DIRECTIONS>
Go through the records and report each line in which the word "Plugins" occurs.

MATERIAL PROVIDED>
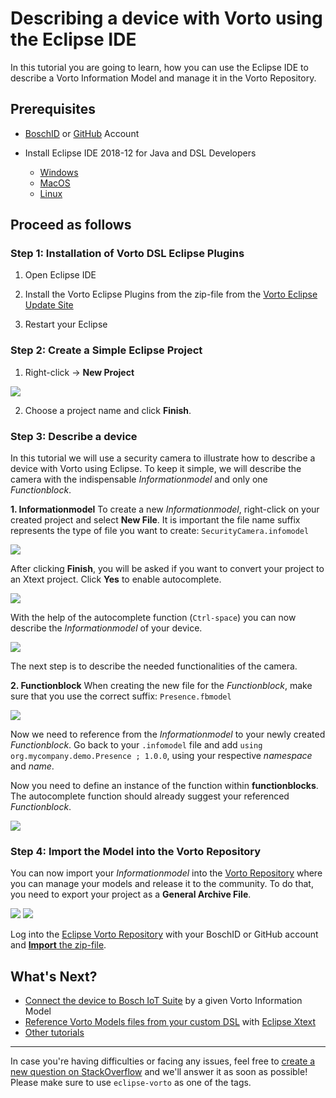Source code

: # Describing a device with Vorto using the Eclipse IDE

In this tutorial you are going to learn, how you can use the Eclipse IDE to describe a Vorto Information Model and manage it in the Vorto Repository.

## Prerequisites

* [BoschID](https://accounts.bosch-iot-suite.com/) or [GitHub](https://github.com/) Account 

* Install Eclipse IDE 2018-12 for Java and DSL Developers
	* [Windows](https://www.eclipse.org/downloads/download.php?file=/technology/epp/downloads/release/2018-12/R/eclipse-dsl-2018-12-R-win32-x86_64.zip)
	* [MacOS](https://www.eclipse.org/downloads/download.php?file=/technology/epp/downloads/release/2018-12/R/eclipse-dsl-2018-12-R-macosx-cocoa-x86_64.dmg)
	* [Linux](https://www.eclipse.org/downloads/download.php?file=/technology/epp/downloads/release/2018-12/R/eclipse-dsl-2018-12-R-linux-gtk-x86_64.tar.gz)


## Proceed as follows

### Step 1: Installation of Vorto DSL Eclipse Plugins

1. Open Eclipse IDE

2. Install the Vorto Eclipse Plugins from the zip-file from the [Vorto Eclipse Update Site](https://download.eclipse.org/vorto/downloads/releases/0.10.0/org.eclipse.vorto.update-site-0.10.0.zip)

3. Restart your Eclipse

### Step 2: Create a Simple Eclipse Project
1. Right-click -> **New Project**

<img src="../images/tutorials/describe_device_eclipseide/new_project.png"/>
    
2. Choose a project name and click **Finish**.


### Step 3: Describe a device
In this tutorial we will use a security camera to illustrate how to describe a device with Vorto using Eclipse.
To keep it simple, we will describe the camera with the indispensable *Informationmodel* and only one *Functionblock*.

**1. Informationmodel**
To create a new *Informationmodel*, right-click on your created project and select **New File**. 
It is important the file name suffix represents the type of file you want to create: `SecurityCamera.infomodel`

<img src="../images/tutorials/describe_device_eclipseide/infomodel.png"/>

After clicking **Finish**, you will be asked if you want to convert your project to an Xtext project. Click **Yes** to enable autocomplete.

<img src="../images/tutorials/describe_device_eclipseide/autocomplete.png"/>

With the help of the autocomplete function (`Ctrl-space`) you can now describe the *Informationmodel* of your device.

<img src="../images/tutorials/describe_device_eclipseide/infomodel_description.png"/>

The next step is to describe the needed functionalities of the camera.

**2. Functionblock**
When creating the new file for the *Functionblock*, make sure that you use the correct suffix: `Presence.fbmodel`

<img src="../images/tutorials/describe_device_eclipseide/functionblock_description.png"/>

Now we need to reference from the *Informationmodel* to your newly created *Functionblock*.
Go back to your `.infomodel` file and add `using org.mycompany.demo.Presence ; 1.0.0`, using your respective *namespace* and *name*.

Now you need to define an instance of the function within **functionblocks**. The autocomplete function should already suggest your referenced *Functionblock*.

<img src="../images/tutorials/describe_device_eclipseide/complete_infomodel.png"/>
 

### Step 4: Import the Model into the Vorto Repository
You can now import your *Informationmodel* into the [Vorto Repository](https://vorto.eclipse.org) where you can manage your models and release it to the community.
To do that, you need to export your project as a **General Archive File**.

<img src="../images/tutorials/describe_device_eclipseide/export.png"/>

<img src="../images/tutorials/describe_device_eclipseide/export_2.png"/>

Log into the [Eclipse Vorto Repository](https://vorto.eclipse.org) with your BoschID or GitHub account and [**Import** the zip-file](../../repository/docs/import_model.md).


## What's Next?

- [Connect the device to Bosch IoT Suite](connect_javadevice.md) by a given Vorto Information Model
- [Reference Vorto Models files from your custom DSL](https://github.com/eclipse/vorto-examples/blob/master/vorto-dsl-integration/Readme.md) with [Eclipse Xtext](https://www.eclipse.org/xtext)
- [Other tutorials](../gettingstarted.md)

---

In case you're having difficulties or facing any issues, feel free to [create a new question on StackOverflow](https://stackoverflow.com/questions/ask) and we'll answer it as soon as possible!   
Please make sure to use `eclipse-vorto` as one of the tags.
--
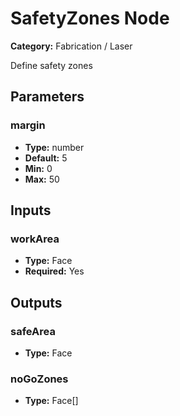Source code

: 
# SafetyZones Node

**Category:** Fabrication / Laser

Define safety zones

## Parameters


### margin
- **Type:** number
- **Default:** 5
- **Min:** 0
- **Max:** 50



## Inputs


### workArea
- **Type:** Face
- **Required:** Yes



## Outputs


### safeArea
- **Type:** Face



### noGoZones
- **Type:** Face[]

TASK ANSWER>
### Step 1: Installation of Vorto DSL Eclipse Plugins
2. Install the Vorto Eclipse Plugins from the zip-file from the [Vorto Eclipse Update Site](https://download.eclipse.org/vorto/downloads/releases/0.10.0/org.eclipse.vorto.update-site-0.10.0.zip)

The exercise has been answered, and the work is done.